Thanks Tyler, the locking cap is new about 2 months old. I'll keep you guys in the know. It might be a while before I can get to this.
 
#25 ·
Update

Well I hate to say it but I'm still having that issue. I pulled the cap off and put a rag in the down pipe. It held up for two trips to mom & dads which is about 4 miles each way. Each time I arrived and before I left I checked the fuel filter in front of the carb. Each time it had a full filter. Except for the final stop at home. I checked it and the filter was 1/4 full.

What I'm thinking of doing now is pull the tank and put in a new sending unit and clean the tank while out. Put it back with new fuel lines from tank to hard line on frame and then one from the frame to the pump and another from hard line on top of engine to carb. I'll also replace the breather line while the tank it out. What ya think?
 
#28 ·
I'm pretty sure man, that's what I thought it was in first place & changed.

Mine did this and the accelerator pump was broken and leaking fuel just enough that I couldn't smell it but always had the empty filter and it would die at idle after warmup .
The two flat head screws directly below the pump were also loose.
Look there while it's running to see any moisture (fuel).
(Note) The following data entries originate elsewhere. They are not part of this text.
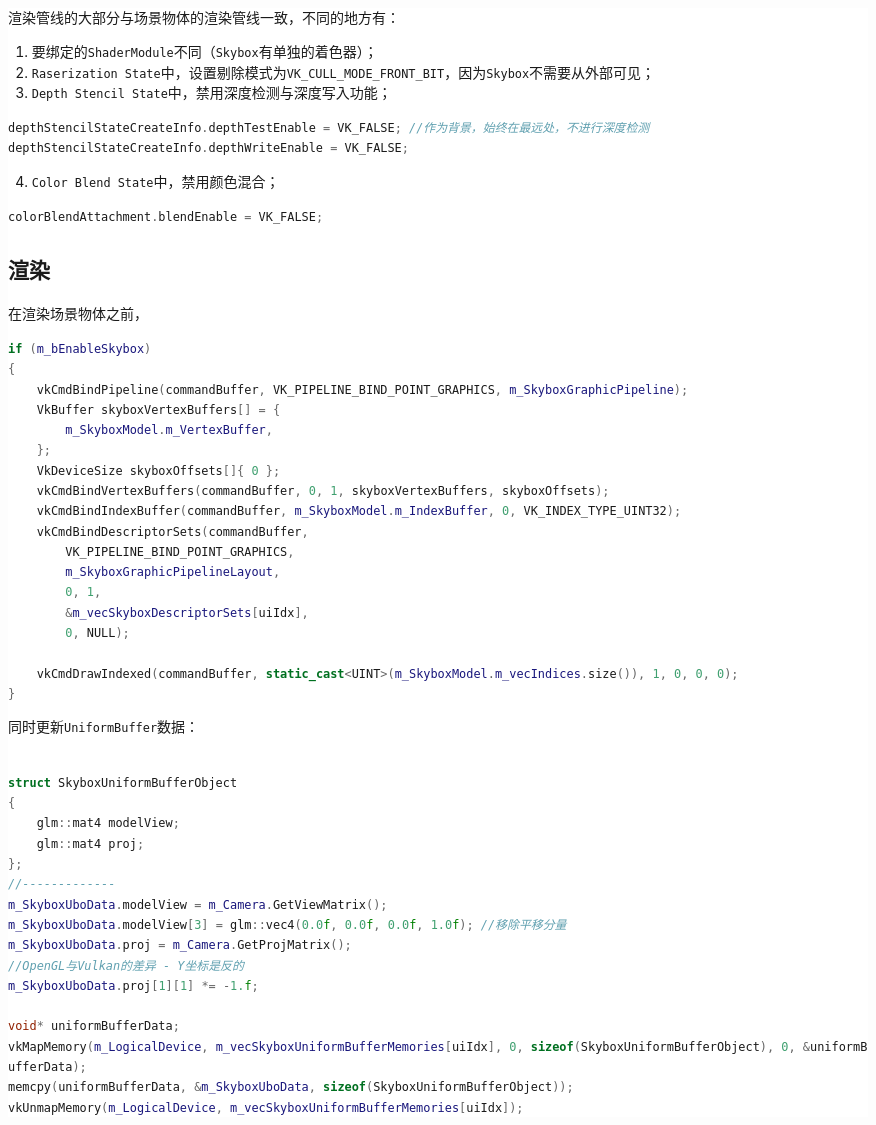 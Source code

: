 渲染管线的大部分与场景物体的渲染管线一致，不同的地方有：
1. 要绑定的`ShaderModule`不同（`Skybox`有单独的着色器）；
2. `Raserization State`中，设置剔除模式为`VK_CULL_MODE_FRONT_BIT`，因为`Skybox`不需要从外部可见；
3. `Depth Stencil State`中，禁用深度检测与深度写入功能；

```cpp
depthStencilStateCreateInfo.depthTestEnable = VK_FALSE; //作为背景，始终在最远处，不进行深度检测
depthStencilStateCreateInfo.depthWriteEnable = VK_FALSE;
```

4. `Color Blend State`中，禁用颜色混合；

```cpp
colorBlendAttachment.blendEnable = VK_FALSE;
```

## 渲染

在渲染场景物体之前，
```cpp
if (m_bEnableSkybox)
{
	vkCmdBindPipeline(commandBuffer, VK_PIPELINE_BIND_POINT_GRAPHICS, m_SkyboxGraphicPipeline);
	VkBuffer skyboxVertexBuffers[] = {
		m_SkyboxModel.m_VertexBuffer,
	};
	VkDeviceSize skyboxOffsets[]{ 0 };
	vkCmdBindVertexBuffers(commandBuffer, 0, 1, skyboxVertexBuffers, skyboxOffsets);
	vkCmdBindIndexBuffer(commandBuffer, m_SkyboxModel.m_IndexBuffer, 0, VK_INDEX_TYPE_UINT32);
	vkCmdBindDescriptorSets(commandBuffer,
		VK_PIPELINE_BIND_POINT_GRAPHICS,
		m_SkyboxGraphicPipelineLayout,
		0, 1,
		&m_vecSkyboxDescriptorSets[uiIdx],
		0, NULL);

	vkCmdDrawIndexed(commandBuffer, static_cast<UINT>(m_SkyboxModel.m_vecIndices.size()), 1, 0, 0, 0);
}
```

同时更新`UniformBuffer`数据：
```cpp

struct SkyboxUniformBufferObject
{
	glm::mat4 modelView;
	glm::mat4 proj;
};
//-------------
m_SkyboxUboData.modelView = m_Camera.GetViewMatrix();
m_SkyboxUboData.modelView[3] = glm::vec4(0.0f, 0.0f, 0.0f, 1.0f); //移除平移分量
m_SkyboxUboData.proj = m_Camera.GetProjMatrix();
//OpenGL与Vulkan的差异 - Y坐标是反的
m_SkyboxUboData.proj[1][1] *= -1.f;

void* uniformBufferData;
vkMapMemory(m_LogicalDevice, m_vecSkyboxUniformBufferMemories[uiIdx], 0, sizeof(SkyboxUniformBufferObject), 0, &uniformBufferData);
memcpy(uniformBufferData, &m_SkyboxUboData, sizeof(SkyboxUniformBufferObject));
vkUnmapMemory(m_LogicalDevice, m_vecSkyboxUniformBufferMemories[uiIdx]);
```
I'll take a look see what I got thanks.
 
#27 ·
Mine did this and the accelerator pump was broken and leaking fuel just enough that I couldn't smell it but always had the empty filter and it would die at idle after warmup .
The two flat head screws directly below the pump were also loose.
Look there while it's running to see any moisture (fuel).
 
#29 ·
This BIOFUEL is causeing alot of engine problems. Some of the rubber in some fuel pumps and carbs will get messed up big time time the biofuel. Their has been alot of complaints and it should be done away with. Run some of your fuel out into a clear container and check your fuel for dirt or water. I did and found it looked liked coke . I had to drain 33 gallon and do away with it. It will turn into water in a short time period. I was told buy a weigt and measuer guy--he saw it in a quick as 2 days.
 
#30 · (Edited)
I'm happy to report that the fuel delivery issue is gone. The soft fuel line that connects the two steel lines was the culprit. It was cracked and as stiff as a piece of steel. I replaced it and the other soft line for the breather line. I drove the ol girl, filled her up and put the gas cap back on. After 70+ miles runs like a top. Thanks for all your help guys!